Nigeria’s Federal Executive Council (FEC) on Wednesday approved a new national automotive policy to, among others, end the importation of cars into the country.
The Minister of Trade and Investment, Dr Olusegun Aganga, announced the decision after the council’s meeting chaired by President Goodluck Jonathan at the State House.
Aganga said the policy would encourage local manufacturing of vehicles and enforce a gradual phase out of used cars, popularly known as “Tokunbo ‘’.
He said government’s projection, with strict implementation of the policy, was that a brand new car locally produced would sell for less than N1.5 million.
The minister also said that when the policy was fully implemented, it would create a minimum of 700,000 job opportunities.
Aganga said that car importation took the chunk of the country’s foreign reserves after machinery.
He said the country spent 4.2 billion dollars on the importation of cars in 2010 and 3.4 billion dollars on the item in 2012.
Aganga said that the policy, drawn over the last nine months, had the input of the National Automotive Council and foreign car manufacturers, such as Toyota, Nissan and Honda.
The minister recalled that there was a similar policy in the country in the 1970s during which new Peugeot and Volkswagen cars were produced locally and were affordable for average citizens.
He said the pitfalls in the policy were as a result of non-implementation, the lack of infrastructure, inappropriate tariff regime, among others.
He said government had identified the pitfalls and put forward measures that would guard against the inadequacies and encourage the success of the policy.
He cited countries, such as Brazil, India and South Africa where the policy had worked effectively.
Aganga said that Nigeria and Bangladesh were among the few countries without national automotive policies.
Aganga outlined the highpoints of the new policy to include the establishment of three automotive clusters in three parts of the country.
The three areas are Lagos and Ogun states, Kaduna and Kano states and Anambra and Enugu states.
He said the establishment of the automotive clusters would reduce the cost of investments and production.

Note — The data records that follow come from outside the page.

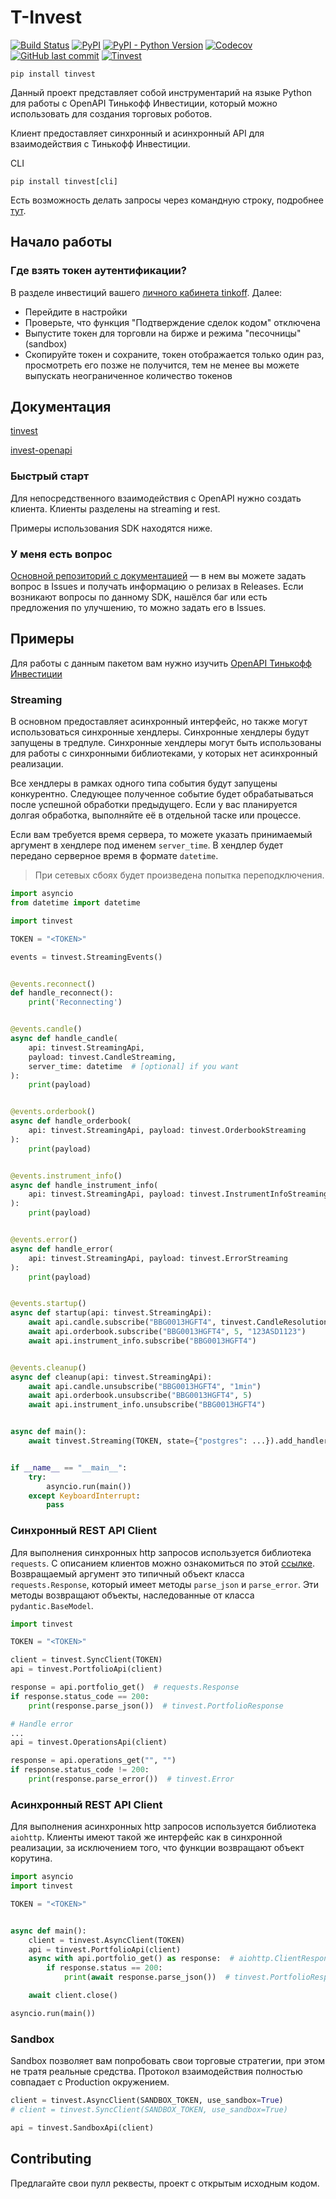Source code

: # T-Invest

[![Build Status](https://api.travis-ci.com/daxartio/tinvest.svg?branch=master)](https://travis-ci.com/daxartio/tinvest)
[![PyPI](https://img.shields.io/pypi/v/tinvest)](https://pypi.org/project/tinvest/)
[![PyPI - Python Version](https://img.shields.io/pypi/pyversions/tinvest)](https://www.python.org/downloads/)
[![Codecov](https://img.shields.io/codecov/c/github/daxartio/tinvest)](https://travis-ci.com/daxartio/tinvest)
[![GitHub last commit](https://img.shields.io/github/last-commit/daxartio/tinvest)](https://github.com/daxartio/tinvest)
[![Tinvest](https://img.shields.io/github/stars/daxartio/tinvest?style=social)](https://github.com/daxartio/tinvest)

```
pip install tinvest
```

Данный проект представляет собой инструментарий на языке Python для работы с OpenAPI Тинькофф Инвестиции, который можно использовать для создания торговых роботов.

Клиент предоставляет синхронный и асинхронный API для взаимодействия с Тинькофф Инвестиции.

CLI

```
pip install tinvest[cli]
```

Есть возможность делать запросы через командную строку, подробнее [тут](https://daxartio.github.io/tinvest/).

## Начало работы

### Где взять токен аутентификации?

В разделе инвестиций вашего [личного кабинета tinkoff](https://www.tinkoff.ru/invest/). Далее:

* Перейдите в настройки
* Проверьте, что функция "Подтверждение сделок кодом" отключена
* Выпустите токен для торговли на бирже и режима "песочницы" (sandbox)
* Скопируйте токен и сохраните, токен отображается только один раз, просмотреть его позже не получится, тем не менее вы можете выпускать неограниченное количество токенов

## Документация

[tinvest](https://daxartio.github.io/tinvest/)

[invest-openapi](https://tinkoffcreditsystems.github.io/invest-openapi/)

### Быстрый старт

Для непосредственного взаимодействия с OpenAPI нужно создать клиента. Клиенты разделены на streaming и rest.

Примеры использования SDK находятся ниже.

### У меня есть вопрос

[Основной репозиторий с документацией](https://github.com/TinkoffCreditSystems/invest-openapi/) — в нем вы можете задать вопрос в Issues и получать информацию о релизах в Releases.
Если возникают вопросы по данному SDK, нашёлся баг или есть предложения по улучшению, то можно задать его в Issues.

## Примеры

Для работы с данным пакетом вам нужно изучить [OpenAPI Тинькофф Инвестиции](https://tinkoffcreditsystems.github.io/invest-openapi/swagger-ui/)

### Streaming

В основном предоставляет асинхронный интерфейс,
но также могут использоваться синхронные хендлеры.
Синхронные хендлеры будут запущены в тредпуле.
Синхронные хендлеры могут быть использованы для работы с синхронными библиотеками,
у которых нет асинхронный реализации.

Все хендлеры в рамках одного типа события будут запущены конкурентно.
Следующее полученное событие будет обрабатываться после успешной обработки предыдущего.
Если у вас планируется долгая обработка, выполняйте её в отдельной таске или процессе.

Если вам требуется время сервера, то можете указать принимаемый аргумент в хендлере под именем `server_time`.
В хендлер будет передано серверное время в формате `datetime`.

> При сетевых сбоях будет произведена попытка переподключения.

```python
import asyncio
from datetime import datetime

import tinvest

TOKEN = "<TOKEN>"

events = tinvest.StreamingEvents()


@events.reconnect()
def handle_reconnect():
    print('Reconnecting')


@events.candle()
async def handle_candle(
    api: tinvest.StreamingApi,
    payload: tinvest.CandleStreaming,
    server_time: datetime  # [optional] if you want
):
    print(payload)


@events.orderbook()
async def handle_orderbook(
    api: tinvest.StreamingApi, payload: tinvest.OrderbookStreaming
):
    print(payload)


@events.instrument_info()
async def handle_instrument_info(
    api: tinvest.StreamingApi, payload: tinvest.InstrumentInfoStreaming
):
    print(payload)


@events.error()
async def handle_error(
    api: tinvest.StreamingApi, payload: tinvest.ErrorStreaming
):
    print(payload)


@events.startup()
async def startup(api: tinvest.StreamingApi):
    await api.candle.subscribe("BBG0013HGFT4", tinvest.CandleResolution.min1)
    await api.orderbook.subscribe("BBG0013HGFT4", 5, "123ASD1123")
    await api.instrument_info.subscribe("BBG0013HGFT4")


@events.cleanup()
async def cleanup(api: tinvest.StreamingApi):
    await api.candle.unsubscribe("BBG0013HGFT4", "1min")
    await api.orderbook.unsubscribe("BBG0013HGFT4", 5)
    await api.instrument_info.unsubscribe("BBG0013HGFT4")


async def main():
    await tinvest.Streaming(TOKEN, state={"postgres": ...}).add_handlers(events).run()


if __name__ == "__main__":
    try:
        asyncio.run(main())
    except KeyboardInterrupt:
        pass

```

### Синхронный REST API Client

Для выполнения синхронных http запросов используется библиотека `requests`.
С описанием клиентов можно ознакомиться по этой [ссылке](https://daxartio.github.io/tinvest/tinvest/apis/).
Возвращаемый аргумент это типичный объект класса `requests.Response`,
который имеет методы `parse_json` и `parse_error`.
Эти методы возвращают объекты, наследованные от класса `pydantic.BaseModel`.

```python
import tinvest

TOKEN = "<TOKEN>"

client = tinvest.SyncClient(TOKEN)
api = tinvest.PortfolioApi(client)

response = api.portfolio_get()  # requests.Response
if response.status_code == 200:
    print(response.parse_json())  # tinvest.PortfolioResponse
```

```python
# Handle error
...
api = tinvest.OperationsApi(client)

response = api.operations_get("", "")
if response.status_code != 200:
    print(response.parse_error())  # tinvest.Error
```

### Асинхронный REST API Client

Для выполнения асинхронных http запросов используется библиотека `aiohttp`.
Клиенты имеют такой же интерфейс как в синхронной реализации, за исключением того,
что функции возвращают объект корутина.

```python
import asyncio
import tinvest

TOKEN = "<TOKEN>"


async def main():
    client = tinvest.AsyncClient(TOKEN)
    api = tinvest.PortfolioApi(client)
    async with api.portfolio_get() as response:  # aiohttp.ClientResponse
        if response.status == 200:
            print(await response.parse_json())  # tinvest.PortfolioResponse

    await client.close()

asyncio.run(main())
```

### Sandbox

Sandbox позволяет вам попробовать свои торговые стратегии, при этом не тратя реальные средства. Протокол взаимодействия полностью совпадает с Production окружением.

```python
client = tinvest.AsyncClient(SANDBOX_TOKEN, use_sandbox=True)
# client = tinvest.SyncClient(SANDBOX_TOKEN, use_sandbox=True)

api = tinvest.SandboxApi(client)
```

## Contributing

Предлагайте свои пулл реквесты, проект с открытым исходным кодом.
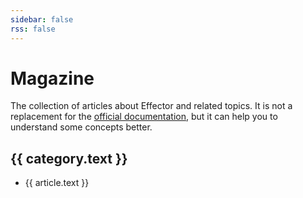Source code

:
```yaml
---
sidebar: false
rss: false
---
```


# Magazine

The collection of articles about Effector and related topics. It is not a replacement for the [official documentation](https://effector.dev), but it can help you to understand some concepts better.

<script setup>
    import { data as categories } from './articles.data'
</script>

<div v-for="category in categories">
  <h2>{{ category.text }}</h2>
  <ul>
    <li v-for="article in category.items"><a :href="article.link">{{ article.text }}</a></li>
  </ul>
</div>
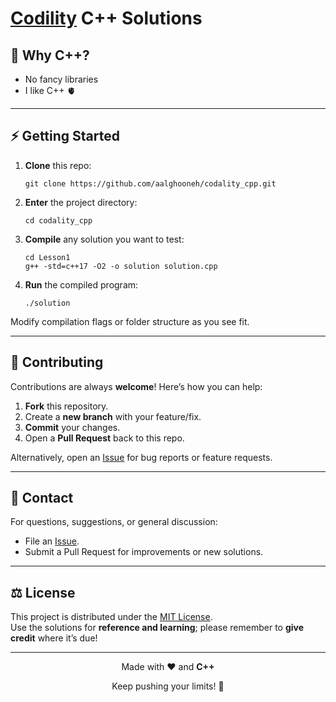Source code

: 

# [Codility](https://app.codility.com/programmers/lessons/1-iterations/) C++ Solutions


## 🚀 Why C++?

- No fancy libraries
- I like C++ 🫀

---

## ⚡ Getting Started

1. **Clone** this repo:
   ```
   git clone https://github.com/aalghooneh/codality_cpp.git
   ```
2. **Enter** the project directory:
   ```
   cd codality_cpp
   ```
3. **Compile** any solution you want to test:
   ```
   cd Lesson1
   g++ -std=c++17 -O2 -o solution solution.cpp
   ```
4. **Run** the compiled program:
   ```
   ./solution
   ```

Modify compilation flags or folder structure as you see fit.

---

## 🤝 Contributing

Contributions are always **welcome**! Here’s how you can help:

1. **Fork** this repository.
2. Create a **new branch** with your feature/fix.
3. **Commit** your changes.
4. Open a **Pull Request** back to this repo.

Alternatively, open an [Issue](https://github.com/aalghooneh/codality_cpp/issues) for bug reports or feature requests.

---

## 💌 Contact

For questions, suggestions, or general discussion:
- File an [Issue](https://github.com/aalghooneh/codality_cpp/issues).
- Submit a Pull Request for improvements or new solutions.

---

## ⚖ License

This project is distributed under the [MIT License](LICENSE).  
Use the solutions for **reference and learning**; please remember to **give credit** where it’s due!

---

<p align="center">
  Made with ❤️ and <strong>C++</strong>  
</p>

<p align="center">
  Keep pushing your limits! 🚀
</p>
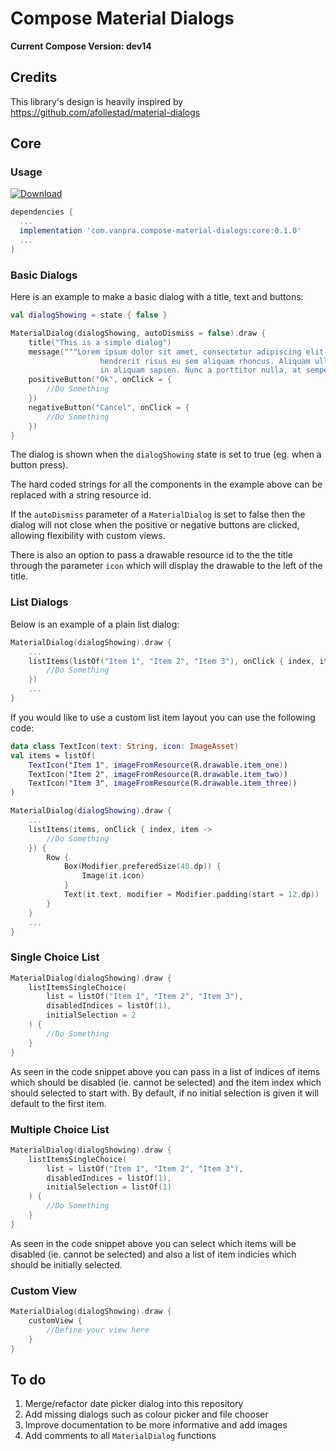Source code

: # Compose Material Dialogs

**Current Compose Version: dev14**

## Credits

This library's design is heavily inspired by https://github.com/afollestad/material-dialogs

## Core

### Usage

[ ![Download](https://api.bintray.com/packages/vanpra/maven/compose-material-dialogs:core/images/download.svg?version=0.1.0) ](https://bintray.com/vanpra/maven/compose-material-dialogs:core/0.1.0/link)

```gradle
dependencies {
  ...
  implementation 'com.vanpra.compose-material-dialogs:core:0.1.0'
  ...
}
```

### Basic Dialogs

Here is an example to make a basic dialog with a title, text and buttons:

```kotlin
val dialogShowing = state { false }

MaterialDialog(dialogShowing, autoDismiss = false).draw {
    title("This is a simple dialog")
    message("""Lorem ipsum dolor sit amet, consectetur adipiscing elit. Vestibulum
                    hendrerit risus eu sem aliquam rhoncus. Aliquam ullamcorper tincidunt elit,
                    in aliquam sapien. Nunc a porttitor nulla, at semper orci.""")
    positiveButton("Ok", onClick = { 
        //Do Something
    })
    negativeButton("Cancel", onClick = { 
        //Do Something
    })
}
```

The dialog is shown when the `dialogShowing` state is set to true (eg. when a button press). 

The hard coded strings for all the components in the example above can be replaced with a string resource id. 

If the `autoDismiss` parameter of a `MaterialDialog`  is set to false then the dialog will not close when the positive or negative buttons are clicked, allowing flexibility with custom views.

There is also an option to pass a drawable resource id to the the title through the parameter `icon` which will display the drawable to the left of the title.

### List Dialogs

Below is an example of a plain list dialog:

```kotlin
MaterialDialog(dialogShowing).draw {
    ...
    listItems(listOf("Item 1", "Item 2", "Item 3"), onClick { index, item ->
        //Do Something
    })
    ...
}
```



If you would like to use a custom list item layout you can use the following code:

```kotlin
data class TextIcon(text: String, icon: ImageAsset)
val items = listOf(
    TextIcon("Item 1", imageFromResource(R.drawable.item_one))
    TextIcon("Item 2", imageFromResource(R.drawable.item_two))
    TextIcon("Item 3", imageFromResource(R.drawable.item_three))
)

MaterialDialog(dialogShowing).draw {
    ...
    listItems(items, onClick { index, item ->
        //Do Something
    }) {
        Row {
            Box(Modifier.preferedSize(40.dp)) {
                Image(it.icon)
            }
            Text(it.text, modifier = Modifier.padding(start = 12.dp))
        }
    }
	...
}
```

### Single Choice List

```kotlin
MaterialDialog(dialogShowing).draw {
    listItemsSingleChoice(
        list = listOf("Item 1", "Item 2", "Item 3"),
        disabledIndices = listOf(1),
        initialSelection = 2
    ) {
        //Do Something
    }
}
```

As seen in the code snippet above you can pass in a list of indices of items which should be disabled (ie. cannot be selected) and the item index which should selected to start with. By default, if no initial selection is given it will default to the first item.

### Multiple Choice List

```kotlin
MaterialDialog(dialogShowing).draw {
    listItemsSingleChoice(
        list = listOf("Item 1", "Item 2", "Item 3"),
        disabledIndices = listOf(1),
        initialSelection = listOf(1)
    ) {
        //Do Something
    }
}
```

As seen in the code snippet above you can select which items will be disabled (ie. cannot be selected) and also a list of item indicies which should be initially selected.

### Custom View

```kotlin
MaterialDialog(dialogShowing).draw {
    customView {
    	//Define your view here
    }
}
```



## To do

1. Merge/refactor date picker dialog into this repository
2. Add missing dialogs such as colour picker and file chooser
3. Improve documentation to be more informative and add images
4. Add comments to all `MaterialDialog` functions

Aganga said the policy would also encourage the revival of the petrochemical and metal/steel sectors and tyre manufacturing industries.
He said the Industrial Training Fund was collaborating with Cena, a vehicle manufacturer in Brazil, to open automotive training centres in Nigeria.
Aganga also said that two Nigerian universities had been designated to commence degree programmes in auto-mechanical engineering to provide adequate local manpower.
Furthermore, Aganga said that appropriate tariff regimes would be put in place to discourage car importation and encourage local manufacturing.
He said banks would also be encouraged to operate vehicle purchase schemes to enable Nigerians to buy cars on easy terms with payment in installments.
Aganga said the Federal Road Safety Corps would kick off a new vehicle car registration/tracking system in the next two weeks to check the smuggling of used cars into the country.
The Minister of Information, Mr Labaran Maku, said the council also approved N41 billion for road and infrastructure projects in the Federal Capital Territory (FCT)
Giving details of the contracts, the Minister of FCT, Malam Bala Mohammed, said N39.8 billion was approved for the rehabilitation and expansion of 6.6km Outer Southern Expressway (OSEX).
The OSEX according to him run from Presidential Villa roundabout to Ring Road 1 junction along Apo District.
He said the road contract, awarded in favour of Messrs CGZ Nigeria Limited included the construction of five interchanges.
The minister explained that on completion, the project would ensure free flow of traffic and significantly reduce travel time in and out of the city.
Bala said council also approved N1,68 billion for the provision of engineering infrastructure for Plot 4075 in Asokoro Extension comprising 50 plots.
He said the contract was awarded in favour of Messrs COAN (W.A) Ltd with completion period of 12 months.